*** Begin section ***

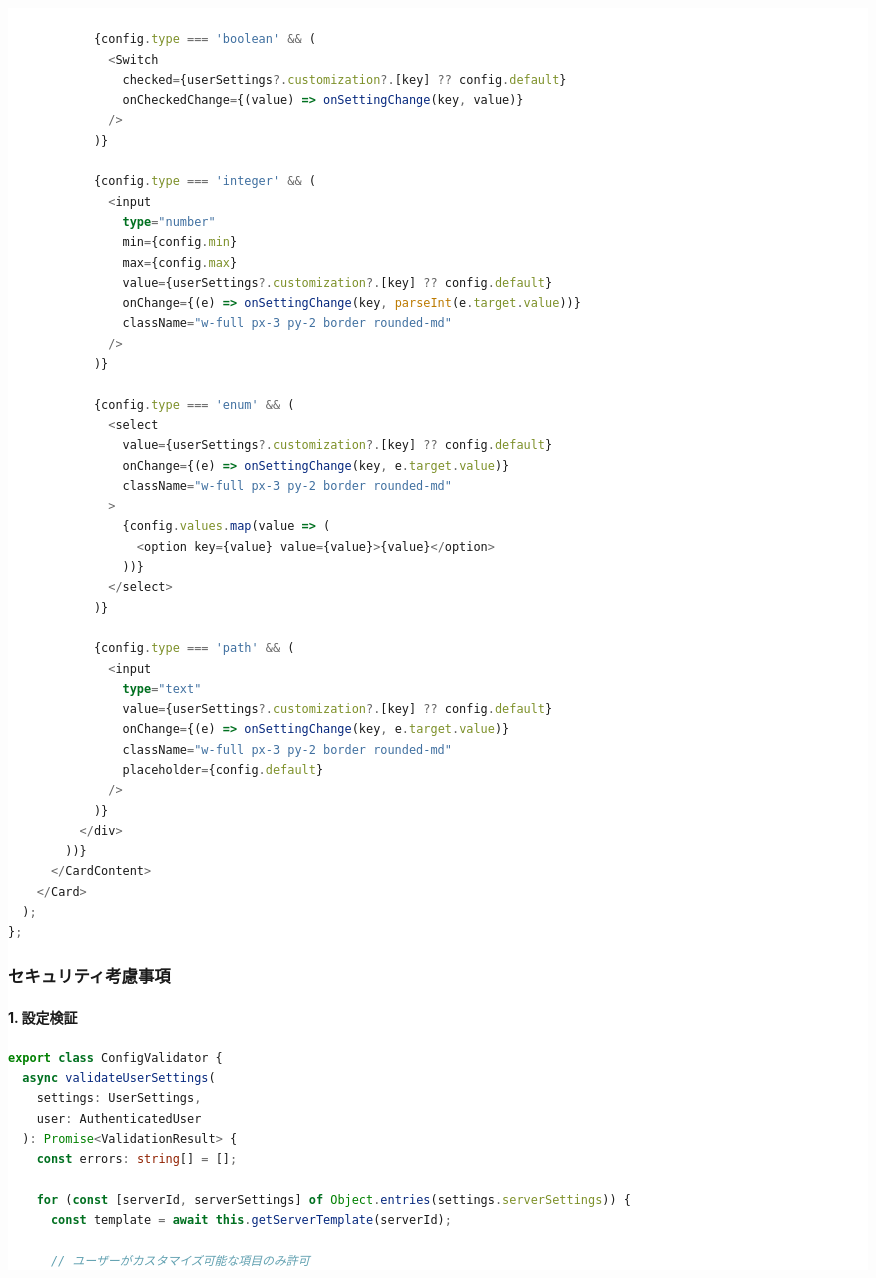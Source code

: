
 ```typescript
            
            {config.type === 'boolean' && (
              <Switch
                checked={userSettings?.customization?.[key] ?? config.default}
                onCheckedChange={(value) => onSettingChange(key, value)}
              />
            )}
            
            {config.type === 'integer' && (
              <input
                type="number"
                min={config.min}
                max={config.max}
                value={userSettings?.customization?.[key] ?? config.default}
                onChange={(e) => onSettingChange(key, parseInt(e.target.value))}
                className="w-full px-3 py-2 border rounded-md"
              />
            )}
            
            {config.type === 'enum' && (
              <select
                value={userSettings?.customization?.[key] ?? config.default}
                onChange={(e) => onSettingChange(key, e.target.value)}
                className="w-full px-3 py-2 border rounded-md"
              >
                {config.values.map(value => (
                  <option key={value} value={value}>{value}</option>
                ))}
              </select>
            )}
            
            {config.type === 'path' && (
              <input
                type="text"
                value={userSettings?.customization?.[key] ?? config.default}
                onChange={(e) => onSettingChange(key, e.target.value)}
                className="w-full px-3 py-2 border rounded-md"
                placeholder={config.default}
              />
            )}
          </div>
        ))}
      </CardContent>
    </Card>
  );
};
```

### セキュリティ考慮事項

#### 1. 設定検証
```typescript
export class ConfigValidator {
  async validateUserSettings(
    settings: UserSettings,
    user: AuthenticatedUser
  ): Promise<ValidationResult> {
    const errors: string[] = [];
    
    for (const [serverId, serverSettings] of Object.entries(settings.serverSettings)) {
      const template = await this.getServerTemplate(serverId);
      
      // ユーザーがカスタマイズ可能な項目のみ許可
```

*** End section ***
*** Begin section ***

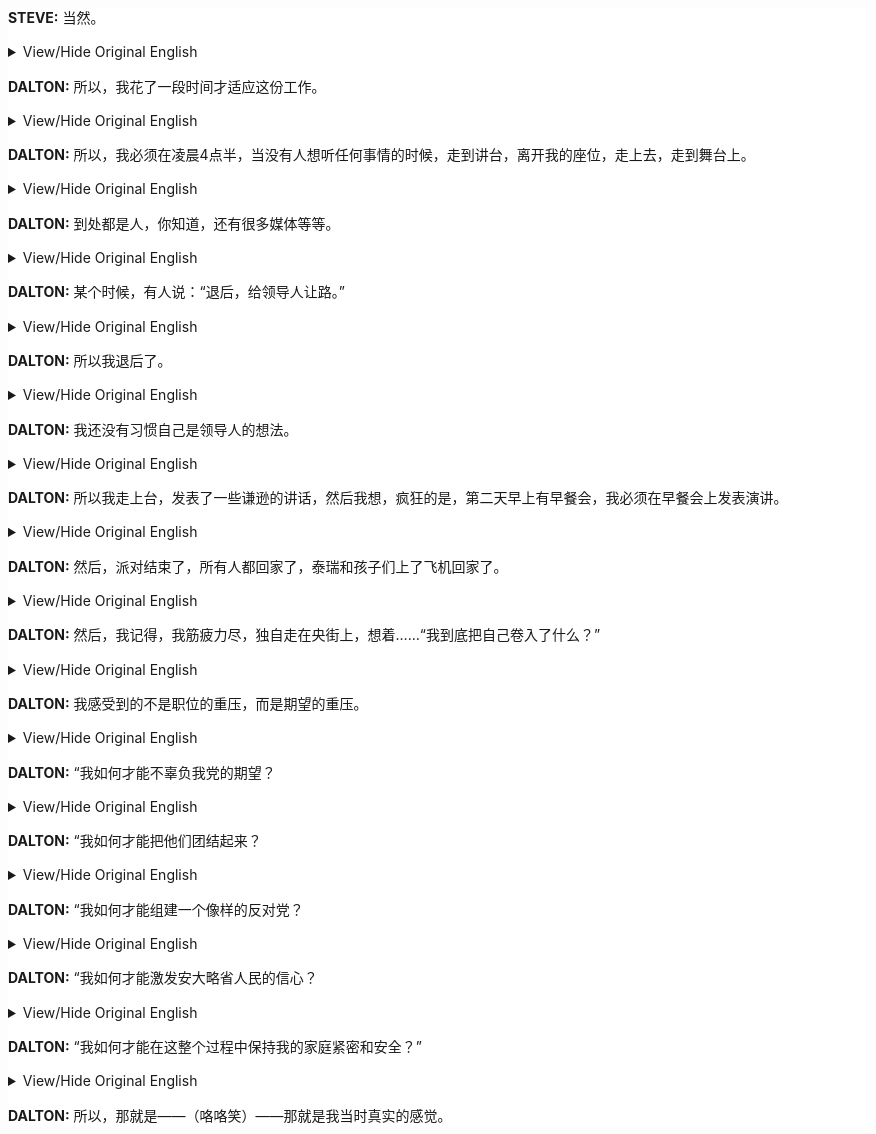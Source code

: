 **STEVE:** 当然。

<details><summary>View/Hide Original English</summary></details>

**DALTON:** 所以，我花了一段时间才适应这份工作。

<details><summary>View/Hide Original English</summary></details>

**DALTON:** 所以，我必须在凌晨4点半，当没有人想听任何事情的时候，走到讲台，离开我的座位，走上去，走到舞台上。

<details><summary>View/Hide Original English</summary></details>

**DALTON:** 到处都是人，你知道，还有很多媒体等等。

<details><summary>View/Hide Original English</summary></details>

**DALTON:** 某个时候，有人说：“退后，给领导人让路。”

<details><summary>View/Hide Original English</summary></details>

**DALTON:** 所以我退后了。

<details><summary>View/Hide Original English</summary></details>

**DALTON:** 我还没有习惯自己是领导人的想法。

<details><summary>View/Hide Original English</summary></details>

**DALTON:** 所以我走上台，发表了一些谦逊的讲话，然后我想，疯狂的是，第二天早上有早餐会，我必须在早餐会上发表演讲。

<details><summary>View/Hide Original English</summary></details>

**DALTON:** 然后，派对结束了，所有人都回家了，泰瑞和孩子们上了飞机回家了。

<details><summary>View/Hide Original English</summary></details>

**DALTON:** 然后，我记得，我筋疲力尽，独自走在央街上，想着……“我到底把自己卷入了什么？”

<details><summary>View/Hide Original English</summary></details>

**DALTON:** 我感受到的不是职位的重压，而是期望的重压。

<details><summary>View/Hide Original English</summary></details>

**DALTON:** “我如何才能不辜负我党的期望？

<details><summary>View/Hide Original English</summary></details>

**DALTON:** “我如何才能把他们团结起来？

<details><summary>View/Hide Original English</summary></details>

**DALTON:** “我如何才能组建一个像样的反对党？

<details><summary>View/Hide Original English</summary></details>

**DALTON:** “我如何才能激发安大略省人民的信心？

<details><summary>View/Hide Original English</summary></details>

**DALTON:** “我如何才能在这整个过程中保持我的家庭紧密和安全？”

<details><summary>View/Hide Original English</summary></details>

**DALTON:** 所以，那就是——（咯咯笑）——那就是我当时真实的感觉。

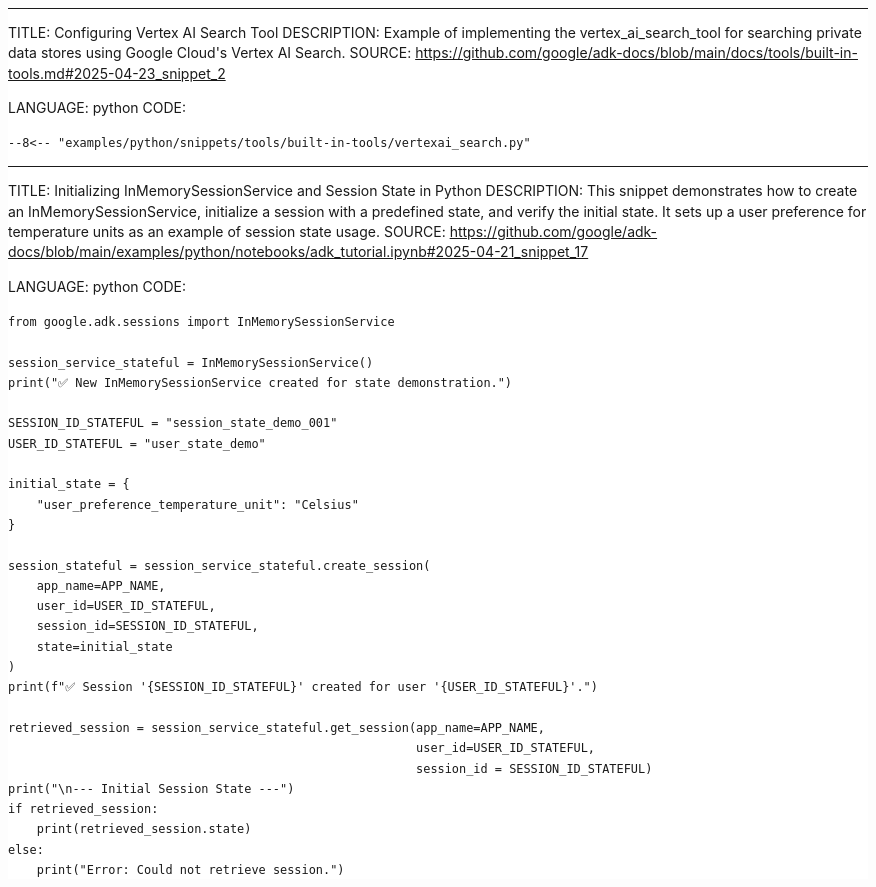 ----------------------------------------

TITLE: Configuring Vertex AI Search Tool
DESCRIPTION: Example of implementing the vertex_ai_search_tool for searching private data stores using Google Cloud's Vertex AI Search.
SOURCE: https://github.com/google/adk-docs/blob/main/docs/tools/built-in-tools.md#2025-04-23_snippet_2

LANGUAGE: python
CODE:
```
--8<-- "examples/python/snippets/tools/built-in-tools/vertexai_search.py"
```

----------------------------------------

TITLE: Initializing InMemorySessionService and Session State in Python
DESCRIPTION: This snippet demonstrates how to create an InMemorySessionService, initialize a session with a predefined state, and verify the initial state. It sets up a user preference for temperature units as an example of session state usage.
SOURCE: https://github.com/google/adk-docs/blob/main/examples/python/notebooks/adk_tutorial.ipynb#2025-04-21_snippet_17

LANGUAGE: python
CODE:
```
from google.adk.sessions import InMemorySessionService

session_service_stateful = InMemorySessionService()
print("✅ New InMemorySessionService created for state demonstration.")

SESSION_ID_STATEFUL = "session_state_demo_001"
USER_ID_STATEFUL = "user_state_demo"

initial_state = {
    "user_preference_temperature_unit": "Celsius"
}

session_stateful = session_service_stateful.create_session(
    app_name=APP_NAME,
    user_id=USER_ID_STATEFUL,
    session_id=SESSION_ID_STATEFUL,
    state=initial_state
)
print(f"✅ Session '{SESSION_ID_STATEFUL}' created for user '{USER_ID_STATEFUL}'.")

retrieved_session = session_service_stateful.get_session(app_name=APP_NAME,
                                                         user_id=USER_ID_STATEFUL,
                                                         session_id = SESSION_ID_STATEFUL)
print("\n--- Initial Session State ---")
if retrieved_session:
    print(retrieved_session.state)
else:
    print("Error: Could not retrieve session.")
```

*** End section ***

TASK REQUIREMENTS: All lines holding the word "github" must be copied from the data.

ANSWER SPACE:
SOURCE: https://github.com/google/adk-docs/blob/main/docs/tools/built-in-tools.md#2025-04-23_snippet_2
SOURCE: https://github.com/google/adk-docs/blob/main/examples/python/notebooks/adk_tutorial.ipynb#2025-04-21_snippet_17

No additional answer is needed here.